REQUIRED WORK: Please return every line in the entries below with the word "informe" in it.

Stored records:

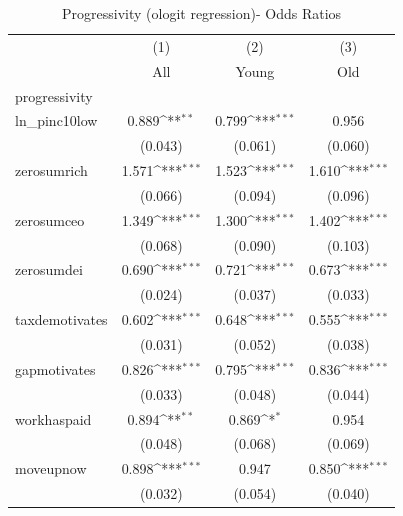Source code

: \begin{table}[htbp]\centering
\def\sym#1{\ifmmode^{#1}\else\(^{#1}\)\fi}
\caption{Progressivity (ologit regression)- Odds Ratios}
\begin{tabular}{l*{3}{c}}
\toprule
            &\multicolumn{1}{c}{(1)}&\multicolumn{1}{c}{(2)}&\multicolumn{1}{c}{(3)}\\
            &\multicolumn{1}{c}{All}&\multicolumn{1}{c}{Young}&\multicolumn{1}{c}{Old}\\
\midrule
progressivity&                     &                     &                     \\
ln\_pinc10low&       0.889\sym{**} &       0.799\sym{***}&       0.956         \\
            &     (0.043)         &     (0.061)         &     (0.060)         \\
\addlinespace
zerosumrich &       1.571\sym{***}&       1.523\sym{***}&       1.610\sym{***}\\
            &     (0.066)         &     (0.094)         &     (0.096)         \\
\addlinespace
zerosumceo  &       1.349\sym{***}&       1.300\sym{***}&       1.402\sym{***}\\
            &     (0.068)         &     (0.090)         &     (0.103)         \\
\addlinespace
zerosumdei  &       0.690\sym{***}&       0.721\sym{***}&       0.673\sym{***}\\
            &     (0.024)         &     (0.037)         &     (0.033)         \\
\addlinespace
taxdemotivates&       0.602\sym{***}&       0.648\sym{***}&       0.555\sym{***}\\
            &     (0.031)         &     (0.052)         &     (0.038)         \\
\addlinespace
gapmotivates&       0.826\sym{***}&       0.795\sym{***}&       0.836\sym{***}\\
            &     (0.033)         &     (0.048)         &     (0.044)         \\
\addlinespace
workhaspaid &       0.894\sym{**} &       0.869\sym{*}  &       0.954         \\
            &     (0.048)         &     (0.068)         &     (0.069)         \\
\addlinespace
moveupnow   &       0.898\sym{***}&       0.947         &       0.850\sym{***}\\
            &     (0.032)         &     (0.054)         &     (0.040)         \\

\end{tabular}
\end{table}
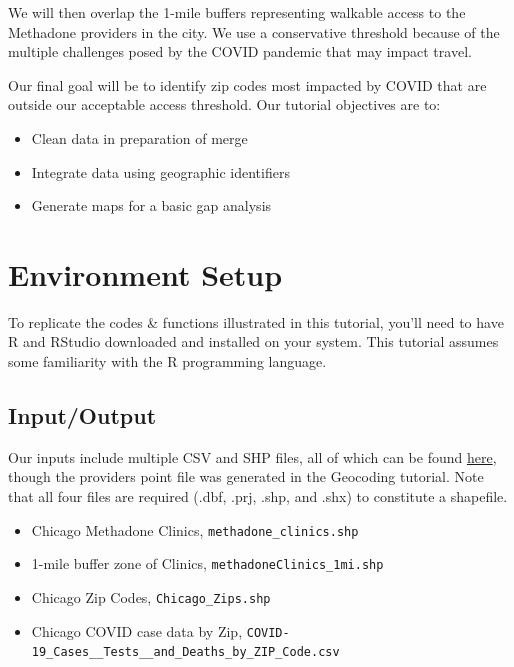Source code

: \documentclass[
  letterpaper,
  DIV=11,
  numbers=noendperiod]{scrreprt}
\providecommand{\tightlist}{%
  \setlength{\itemsep}{0pt}\setlength{\parskip}{0pt}}
\begin{document}
We will then overlap the 1-mile buffers representing walkable access to
the Methadone providers in the city. We use a conservative threshold
because of the multiple challenges posed by the COVID pandemic that may
impact travel.

Our final goal will be to identify zip codes most impacted by COVID that
are outside our acceptable access threshold. Our tutorial objectives are
to:

\begin{itemize}
\tightlist
\item
  Clean data in preparation of merge
\item
  Integrate data using geographic identifiers
\item
  Generate maps for a basic gap analysis
\end{itemize}

\section{Environment Setup}\label{environment-setup}

To replicate the codes \& functions illustrated in this tutorial, you'll
need to have R and RStudio downloaded and installed on your system. This
tutorial assumes some familiarity with the R programming language.

\subsection{Input/Output}\label{BA-i-o}

Our inputs include multiple CSV and SHP files, all of which can be found
\href{https://github.com/GeoDaCenter/opioid-environment-toolkit/tree/master/data}{here},
though the providers point file was generated in the Geocoding tutorial.
Note that all four files are required (.dbf, .prj, .shp, and .shx) to
constitute a shapefile.

\begin{itemize}
\tightlist
\item
  Chicago Methadone Clinics, \texttt{methadone\_clinics.shp}
\item
  1-mile buffer zone of Clinics, \texttt{methadoneClinics\_1mi.shp}
\item
  Chicago Zip Codes, \texttt{Chicago\_Zips.shp}
\item
  Chicago COVID case data by Zip,
  \texttt{COVID-19\_Cases\_\_Tests\_\_and\_Deaths\_by\_ZIP\_Code.csv}
\end{itemize}
\end{document}
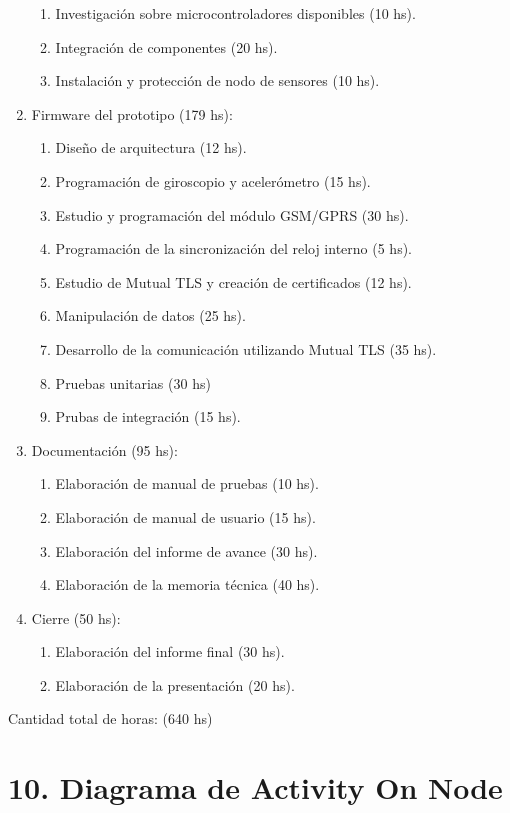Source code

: \documentclass[
11pt, %
codirector, %
]{charter}
\begin{document}
\begin{enumerate}
\begin{enumerate}
		\item Investigación sobre microcontroladores disponibles (10 hs).
		\item Integración de componentes (20 hs).		
		\item Instalación y protección de nodo de sensores (10 hs).
	\end{enumerate}
\item Firmware del prototipo (179 hs):
	\begin{enumerate}
		\item Diseño de arquitectura (12 hs).
		\item Programación de giroscopio y acelerómetro (15 hs).		
		\item Estudio y programación del módulo GSM/GPRS (30 hs).
		\item Programación de la sincronización del reloj interno (5 hs).
		\item Estudio de Mutual TLS y creación de certificados (12 hs).
		\item Manipulación de datos (25 hs).
		\item Desarrollo de la comunicación utilizando Mutual TLS (35 hs).
		\item Pruebas unitarias (30 hs)
		\item Prubas de integración (15 hs).
	\end{enumerate}
\item Documentación (95 hs):
	\begin{enumerate}
		\item Elaboración de manual de pruebas (10 hs).
		\item Elaboración de manual de usuario (15 hs).
		\item Elaboración del informe de avance (30 hs).		
		\item Elaboración de la memoria técnica (40 hs).
	\end{enumerate}
\item Cierre (50 hs):
	\begin{enumerate}
		\item Elaboración del informe final (30 hs).	
		\item Elaboración de la presentación (20 hs).
	\end{enumerate}
\end{enumerate}

Cantidad total de horas: (640 hs)

\section{10. Diagrama de Activity On Node}
\label{sec:AoN}
\end{document}

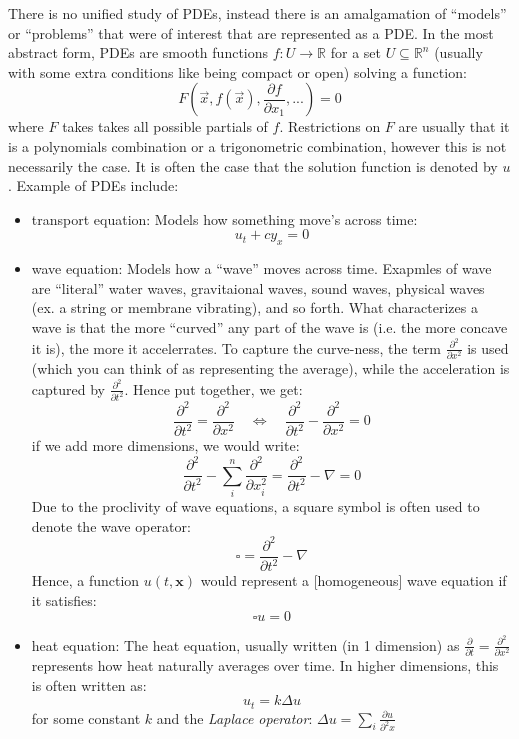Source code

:\documentclass{book}
\newcommand{\R}{{\mathbb{R}}}
\newcommand{\sse}{\subseteq}
\renewcommand{\bf}[1]{\textbf{#1}}
\newcommand{\LRw}{\Leftrightarrow}
\begin{document}
There is no unified study of PDEs, instead there is an amalgamation of ``models'' or ``problems'' that were
of interest that are represented as a PDE. In the most abstract form, PDEs are smooth functions $f: U \to \R$ for a
set $U \sse \R^n $ (usually with some extra conditions like being compact or open) solving a function:
\begin{equation}\label{eq:generalPDE}
	F\left(\vec{x}, f(\vec{x}), \frac{\partial f}{\partial x_1}, ...\right) = 0
\end{equation}
where $F$ takes takes all possible partials of $f$. Restrictions on $F$ are usually that it is a polynomials
combination or a trigonometric combination, however this is not necessarily the case. It is often the case
that the solution function is denoted by $u$. Example of PDEs include:

\begin{itemize}
	\item transport equation: Models how something move's across time:
		\[
			u_t + cy_x = 0
		\]
	\item wave equation: Models how a ``wave'' moves across time. Exapmles of wave are ``literal'' water waves,
		gravitaional waves, sound waves, physical waves (ex. a string or membrane vibrating), and so forth. What
		characterizes a wave is that the more ``curved'' any part of the wave is (i.e. the more concave it is), the more
		it accelerrates. To capture the curve-ness, the term $ \frac{\partial^2}{\partial x^2}$ is used (which you can
		think of as representing the average), while the acceleration is captured by $ \frac{\partial^2}{\partial t^2}$.
		Hence put together, we get:
		\[
			\frac{\partial^2}{\partial t^2} = \frac{\partial^2}{\partial x^2} \quad \LRw \quad
			\frac{\partial^2}{\partial t^2} - \frac{\partial^2}{\partial x^2} = 0
		\]
		if we add more dimensions, we would write:
		\[
			\frac{\partial^2}{\partial t^2} - \sum_i^n\frac{\partial^2}{\partial x_i^2} = \frac{\partial^2}{\partial
			t^2} - \nabla = 0
		\]
		Due to the proclivity of wave equations, a square symbol is often used to denote the wave operator:
		\[
			\square = \frac{\partial^2}{\partial t^2} - \nabla
		\]
		Hence, a function $u(t, \bf{x})$ would represent a [homogeneous] wave equation if it satisfies:
		\[
			\square u = 0
	\]
	\item heat equation: The heat equation, usually written (in 1 dimension) as $ \frac{\partial }{\partial t} = \frac{\partial^2
		}{\partial x^2}$ represents how heat naturally averages over time. In higher dimensions, this is often
		written as:
		\[
			u_t = k\Delta u
		\]
		for some constant $k$ and the \emph{Laplace operator}: $\Delta u = \sum_i \frac{\partial u}{\partial^2
		x}$


\end{itemize}
\end{document}
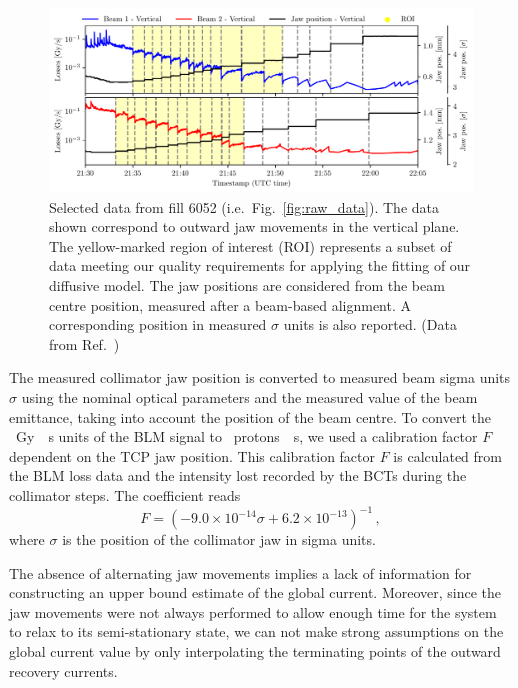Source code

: \begin{figure}[hpt]
    \centering
    \includegraphics[width=\textwidth]{5_Diffusion_measurement_LHC/figs/first.pdf}
    \caption{Selected data from fill 6052 (i.e.\ Fig.~\ref{fig:raw_data}). The data shown correspond to outward jaw movements in the vertical plane. The yellow-marked region of interest (ROI) represents a subset of data meeting our quality requirements for applying the fitting of our diffusive model. The jaw positions are considered from the beam centre position, measured after a beam-based alignment. A corresponding position in measured $\sigma$ units is also reported. (Data from Ref.~\cite{PhysRevAccelBeams.23.044802})}
    \label{fig:first}
\end{figure}


The measured collimator jaw position is converted to measured beam sigma units $\sigma$ using the nominal optical parameters and the measured value of the beam emittance, taking into account the position of the beam centre. To convert the \SI{}{Gy \per s} units of the BLM signal to \SI{}{protons \per s}, we used a calibration factor $F$~\cite{arek} dependent on the TCP jaw position. This calibration factor $F$ is calculated from the BLM loss data and the intensity lost recorded by the BCTs during the collimator steps. The coefficient reads 
\begin{equation}
    F = \left(-9.0\times10^{-14}\sigma + 6.2\times10^{-13}\right)^{-1} \,,
\end{equation}
where $\sigma$ is the position of the collimator jaw in sigma units.

The absence of alternating jaw movements implies a lack of information for constructing an upper bound estimate of the global current. Moreover, since the jaw movements were not always performed to allow enough time for the system to relax to its semi-stationary state, we can not make strong assumptions on the global current value by only interpolating the terminating points of the outward recovery currents. 

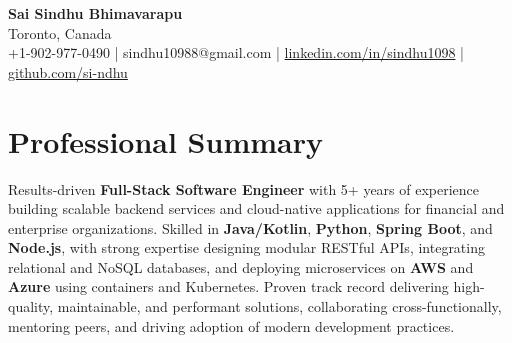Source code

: \documentclass[letterpaper,11pt]{article}
\begin{document}
\begin{center}
  {\Large \textbf{Sai Sindhu Bhimavarapu}} \\
  Toronto, Canada \\
  +1-902-977-0490 \enspace | \enspace sindhu10988@gmail.com \enspace | \enspace \href{https://www.linkedin.com/in/sindhu1098/}{linkedin.com/in/sindhu1098} \enspace | \enspace \href{https://github.com/si-ndhu}{github.com/si-ndhu}
\end{center}

\section{Professional Summary}
  \begin{itemize}[leftmargin=0.15in, label={}]
    \small{\item{
     Results-driven \textbf{Full-Stack Software Engineer} with 5+ years of experience building scalable backend services and cloud-native applications for financial and enterprise organizations. Skilled in \textbf{Java/Kotlin}, \textbf{Python}, \textbf{Spring Boot}, and \textbf{Node.js}, with strong expertise designing modular RESTful APIs, integrating relational and NoSQL databases, and deploying microservices on \textbf{AWS} and \textbf{Azure} using containers and Kubernetes. Proven track record delivering high-quality, maintainable, and performant solutions, collaborating cross-functionally, mentoring peers, and driving adoption of modern development practices.
    }}
  \end{itemize}
\vspace{-16pt}

\end{document}
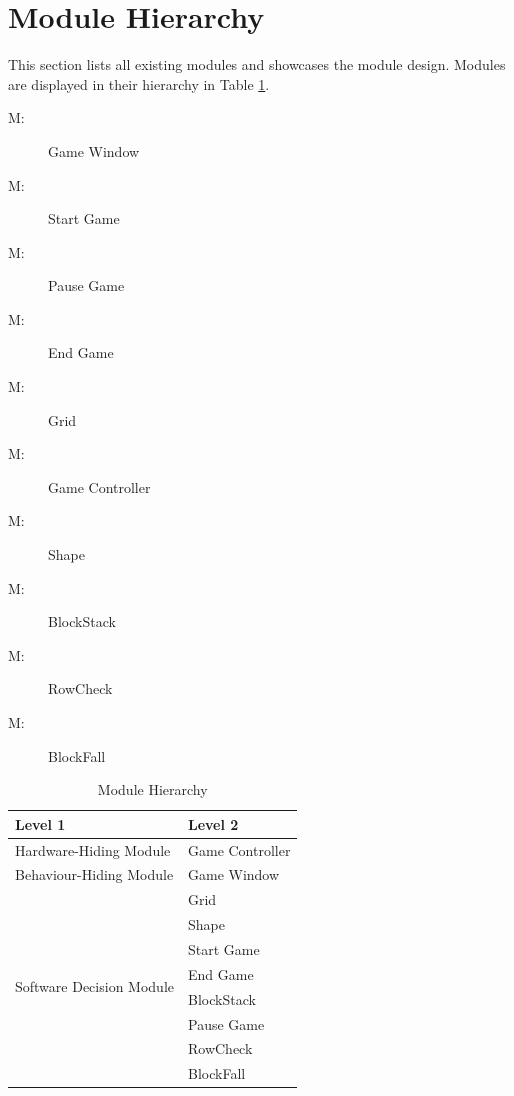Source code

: \documentclass[12pt, titlepage]{article}
\newcounter{mnum}
\newcommand{\mthemnum}{M\themnum}
\begin{document}
\newpage
\section{Module Hierarchy} \label{SecMH}

This section lists all existing modules and showcases the module design. Modules are displayed in their hierarchy in Table \ref{TblMH}.

\begin{description}
\item [ \mthemnum \label{mHH}:] Game Window
\item [ \mthemnum \label{mHH}:] Start Game
\item [ \mthemnum \label{mHH}:] Pause Game
\item [ \mthemnum \label{mHH}:] End Game
\item [ \mthemnum \label{mHH}:] Grid
\item [ \mthemnum \label{mHH}:] Game Controller
\item [ \mthemnum \label{mHH}:] Shape
\item [ \mthemnum \label{mHH}:] BlockStack
\item [ \mthemnum \label{mHH}:] RowCheck
\item [ \mthemnum \label{mHH}:] BlockFall

\end{description}


\begin{table}[h!]
\centering
\begin{tabular}{p{} p{}}
\toprule
\textbf{Level 1} & \textbf{Level 2}\\
\midrule

{Hardware-Hiding Module} & Game Controller\\
\midrule

\multirow{1}{0.3\textwidth}{Behaviour-Hiding Module} 
& Game Window\\
\midrule

\multirow{8}{0.3\textwidth}{Software Decision Module} & {Grid}\\
& Shape\\
& Start Game\\
& End Game\\
& BlockStack\\
& Pause Game\\
& RowCheck\\
& BlockFall\\
\bottomrule

\end{tabular}
\caption{Module Hierarchy}
\label{TblMH}
\end{table}
\end{document}
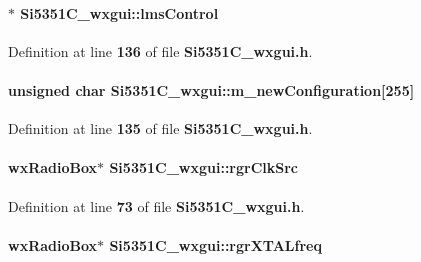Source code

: \paragraph[{lms\+Control}]{$\ast$ Si5351\+C\+\_\+wxgui\+::lms\+Control\hspace{0.3cm}{\ttfamily [private]}}\label{classSi5351C__wxgui_a6c28ff24acf4328179d7a931dcb9e71b}


Definition at line {\bf 136} of file {\bf Si5351\+C\+\_\+wxgui.\+h}.

\paragraph[{m\+\_\+new\+Configuration}]{\setlength{\rightskip}{0pt plus 5cm}unsigned char Si5351\+C\+\_\+wxgui\+::m\+\_\+new\+Configuration[255]\hspace{0.3cm}{\ttfamily [private]}}\label{classSi5351C__wxgui_a06918a19efdf08e2df49be9cbad87a57}


Definition at line {\bf 135} of file {\bf Si5351\+C\+\_\+wxgui.\+h}.

\paragraph[{rgr\+Clk\+Src}]{\setlength{\rightskip}{0pt plus 5cm}wx\+Radio\+Box$\ast$ Si5351\+C\+\_\+wxgui\+::rgr\+Clk\+Src}\label{classSi5351C__wxgui_aaf98c566ee5cb470bfe0bb51d910e6a1}


Definition at line {\bf 73} of file {\bf Si5351\+C\+\_\+wxgui.\+h}.

\paragraph[{rgr\+X\+T\+A\+Lfreq}]{\setlength{\rightskip}{0pt plus 5cm}wx\+Radio\+Box$\ast$ Si5351\+C\+\_\+wxgui\+::rgr\+X\+T\+A\+Lfreq}\label{classSi5351C__wxgui_aa4ef4b429b03b2c727955441ca821563}


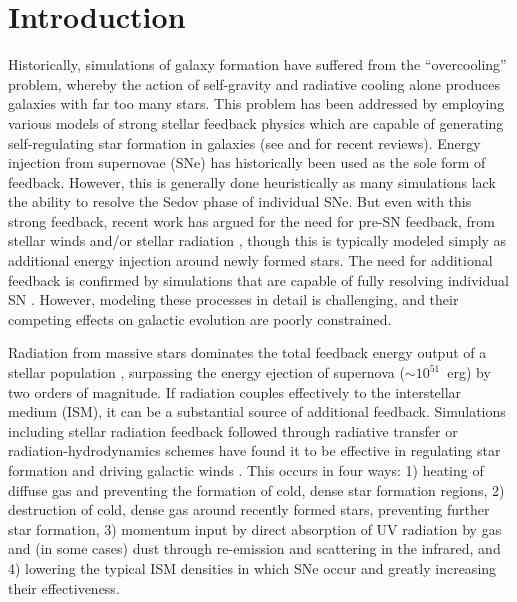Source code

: \section{Introduction} \label{ch2:sec:intro}
Historically, simulations of galaxy formation have suffered from the ``overcooling'' problem, whereby the action of self-gravity and radiative cooling alone produces galaxies with far too many stars. This problem has been addressed by employing various models of strong stellar feedback physics which are capable of generating self-regulating star formation in galaxies (see \cite{SomervilleDave2015} and \cite{NaabOstriker2017} for recent reviews). Energy injection from supernovae (SNe) has historically been used as the sole form of feedback. However, this is generally done heuristically as many simulations lack the ability to resolve the Sedov phase of individual SNe. But even with this strong feedback, recent work has argued for the need for pre-SN feedback, from stellar winds and/or stellar radiation \citep[e.g.][]{Hu2016,Hopkins2018}, though this is typically modeled simply as additional energy injection around newly formed stars. The need for additional feedback is confirmed by simulations that are capable of fully resolving individual SN \citep[e.g.][]{Peters2017,Smith2018a,Smith2018b,Hu2018}. However, modeling these processes in detail is challenging, and their competing effects on galactic evolution are poorly constrained.

Radiation from massive stars dominates the total feedback energy output of a stellar population \citep[e.g.][]{Abbott1982,Leitherer1999,Agertz2013}, surpassing the energy ejection of supernova ($\sim 10^{51}$~erg) by two orders of magnitude. If radiation couples effectively to the interstellar medium (ISM), it can be a substantial source of additional feedback. Simulations including stellar radiation feedback followed through radiative transfer or radiation-hydrodynamics schemes have found it to be effective in regulating star formation and driving galactic winds \citep[e.g.][]{WiseAbel2012,Kim2013a,Sales2014,Oshea2015,Rosdahl2015,Pawlik2015,Ocvirk2016,Peters2017}. This occurs in four ways: 1) heating of diffuse gas and preventing the formation of cold, dense star formation regions, 2) destruction of cold, dense gas around recently formed stars, preventing further star formation, 3) momentum input by direct absorption of UV radiation by gas and (in some cases) dust through re-emission and scattering in the infrared, and 4) lowering the typical ISM densities in which SNe occur and greatly increasing their effectiveness.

RESULT BELOW:
		\item Elaboración del informe de avance (30 hs).		
		\item Elaboración del informe final (30 hs).	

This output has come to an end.